[Records from a data collection]
■ ■ ■ ■ ■ ■ ■

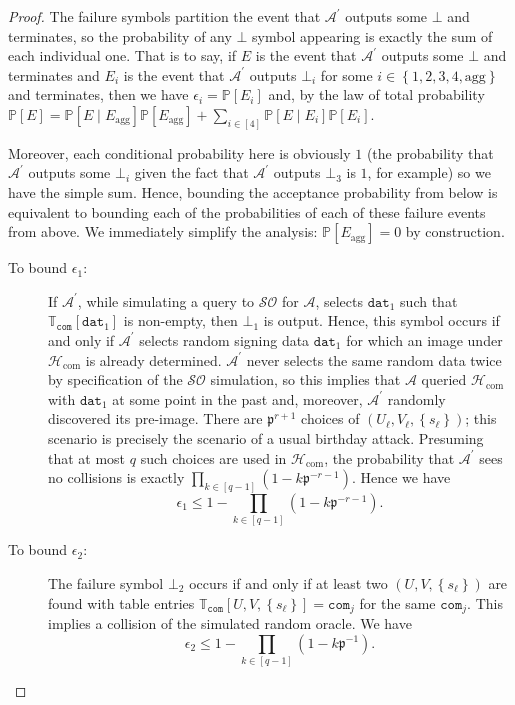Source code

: \documentclass{iacrtrans}
\theoremstyle{definition}
\numberwithin{theorem}{subsection}
\numberwithin{lemma}{theorem}
\newcommand{\adversary}{\mathcal{A}}
\newcommand{\p}{\mathfrak{p}}
\begin{document}
\begin{proof}

The failure symbols partition the event that $\adversary^\prime$ outputs some $\bot$ and terminates, so the probability of any $\bot$ symbol appearing is exactly the sum of each individual one. That is to say, if $E$ is the event that $\adversary^\prime$ outputs some $\bot$ and terminates and $E_i$ is the event that $\adversary^\prime$ outputs  $\bot_i$ for some $ i \in \left\{1,2,3,4,\text{agg}\right\}$ and terminates, then we have $\epsilon_i = \mathbb{P}[E_i]$ and, by the law of total probability $\mathbb{P}[E] = \mathbb{P}[E \mid E_{\text{agg}}]\mathbb{P}[E_{\text{agg}}] + \sum_{i \in [4]} \mathbb{P}[E \mid E_i]\mathbb{P}[E_i]$.

Moreover, each conditional probability here is obviously $1$ (the probability that $\adversary^\prime$ outputs some $\bot_i$ given the fact that $\adversary^\prime$ outputs $\bot_3$ is $1$, for example) so we have the simple sum. Hence, bounding the acceptance probability from below is equivalent to bounding each of the probabilities of each of these failure events from above. We immediately simplify the analysis: $\mathbb{P}[E_{\text{agg}}] = 0$ by construction. %
\begin{description}
\item [To bound $\epsilon_1$:] If $\adversary^\prime$, while simulating a query to $\mathcal{SO}$ for $\adversary$, selects $\texttt{dat}_1$ such that $\mathbb{T}_{\texttt{com}}[\texttt{dat}_1]$ is non-empty, then $\bot_1$ is output. Hence, this symbol occurs if and only if $\adversary^\prime$ selects random signing data $\texttt{dat}_1$ for which an image under $\mathcal{H}_{\text{com}}$ is already determined. $\adversary^\prime$ never selects the same random data twice by specification of the $\mathcal{SO}$ simulation, so this implies that $\adversary$ queried $\mathcal{H}_{\text{com}}$ with $\texttt{dat}_1$ at some point in the past and, moreover, $\adversary^\prime$ randomly discovered its pre-image. There are $\p^{r+1}$ choices of $(U_\ell, V_\ell, \left\{s_\ell\right\})$; this scenario is precisely the scenario of a usual birthday attack. Presuming that at most $q$ such choices are used in $\mathcal{H}_{\text{com}}$, the probability that $\adversary^\prime$ sees no collisions is exactly $\prod_{k \in [q-1]}(1 - k\mathfrak{p}^{-r-1})$. Hence we have
\[\epsilon_1 \leq 1 - \prod_{k \in [q-1]}(1 - k\mathfrak{p}^{-r-1}).\]

\item [To bound $\epsilon_2$:] The failure symbol $\bot_2$ occurs if and only if at least two $(U, V, \left\{s_\ell\right\})$ are found with table entries $\mathbb{T}_{\texttt{com}}[U,V,\left\{s_\ell\right\}] = \texttt{com}_j$ for the same $\texttt{com}_j$. This implies a collision of the simulated random oracle. We have
\[\epsilon_2 \leq 1 - \prod_{k \in [q-1]} (1-k\mathfrak{p}^{-1}).\]


\end{description}
\end{proof}
\end{document}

■ ■ ■ ■ ■ ■ ■

> **Prompt**: Of all the lines in the data above, show only those that hold the word "numberwithin".

> **Exercise output**:
\numberwithin{theorem}{subsection}
\numberwithin{lemma}{theorem}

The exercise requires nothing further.